Secondary stress in English words.

Secondary stress in English words. By Nóra Wenszky. Budapest: Akadémiai Kiadó, 2004. Pp. 248. ISBN 963058039X. $29.

Reviewed by Karen Steffen Chung, National Taiwan University

This is a highly detailed study on one specific topic: how to predict secondary stress in any given English word. In Part 1, Wenszky offers a survey of previous studies on the subject, discussing the works of Mark Liberman and Alan Prince (18–28), Elizabeth Selkirk (29–36), Erik Fudge (37–39), Jean-Roger Vergnaud and Morris Halle (40–46), Luigi Burzio (47–53), and Halle (54–59). Based on three test words—academician, dissimilarity, and emanatory—W concludes that Burzio’s theory (Principles of English stress, Cambridge: Cambridge University Press, 1994) can best account for the most patterns of English secondary stress, building upon this theory in the rest of her work.

In Part 2, ‘Pre-tonic secondary stress’, W notes that she recognizes only two levels of stress, primary and secondary (not tertiary), and unstressed syllables.
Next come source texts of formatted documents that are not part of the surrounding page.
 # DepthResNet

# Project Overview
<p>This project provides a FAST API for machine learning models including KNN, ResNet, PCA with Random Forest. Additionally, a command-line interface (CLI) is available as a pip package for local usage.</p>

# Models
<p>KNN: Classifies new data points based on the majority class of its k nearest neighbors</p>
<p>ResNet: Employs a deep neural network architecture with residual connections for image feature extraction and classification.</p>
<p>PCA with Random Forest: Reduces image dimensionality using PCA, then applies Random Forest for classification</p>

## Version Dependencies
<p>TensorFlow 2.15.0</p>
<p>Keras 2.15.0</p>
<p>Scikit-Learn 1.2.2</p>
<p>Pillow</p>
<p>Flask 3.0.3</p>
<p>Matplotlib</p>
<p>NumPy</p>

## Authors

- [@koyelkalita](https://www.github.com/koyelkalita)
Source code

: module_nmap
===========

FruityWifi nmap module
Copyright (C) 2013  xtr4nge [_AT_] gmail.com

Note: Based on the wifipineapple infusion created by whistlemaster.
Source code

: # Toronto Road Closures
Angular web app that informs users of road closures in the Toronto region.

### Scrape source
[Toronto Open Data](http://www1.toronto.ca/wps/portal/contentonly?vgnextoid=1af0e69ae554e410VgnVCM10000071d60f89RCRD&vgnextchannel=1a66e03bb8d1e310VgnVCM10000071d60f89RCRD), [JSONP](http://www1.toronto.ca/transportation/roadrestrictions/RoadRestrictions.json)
She covers such topics as syllable weight and alternating stress, adjacent stresses, stress preservation and affixation, and prefixes and classical compounds.

Part 3 addresses ‘Post-tonic secondary stress’, which occurs mainly in suffixed words (e.g. propagate). She devotes a chapter each to the special cases of words ending with -ative and -atory, noting differences between standard British and American English.

W summarizes her work and presents her findings in Part 4, the main conclusion being that, after testing it on a corpus of almost 1,000 words, she finds Burzio’s (1994) framework, with the addition of Fudge’s classification of prefixes and compound initials (English word-stress, London: George Allen & Unwin, 1984), to be ‘an adequate device for describing stress patterns of English’.

For all the minute details of her study, W does not clearly define exactly what secondary stress is. Is stress, as Ladefoged suggests (A course in phonetics, 5th edn., Boston: Thomson Wadsworth, 2006, pp. 111–14), a binary feature that is either there or not, with variations in level being attributable to intonational prosody? Is there a tertiary or further levels of stress? Or do stress values fall along a relative rather than absolute scale, dependent on the overall structure and prosody of the entire utterance (my personal belief)? W leaves many issues open for further study.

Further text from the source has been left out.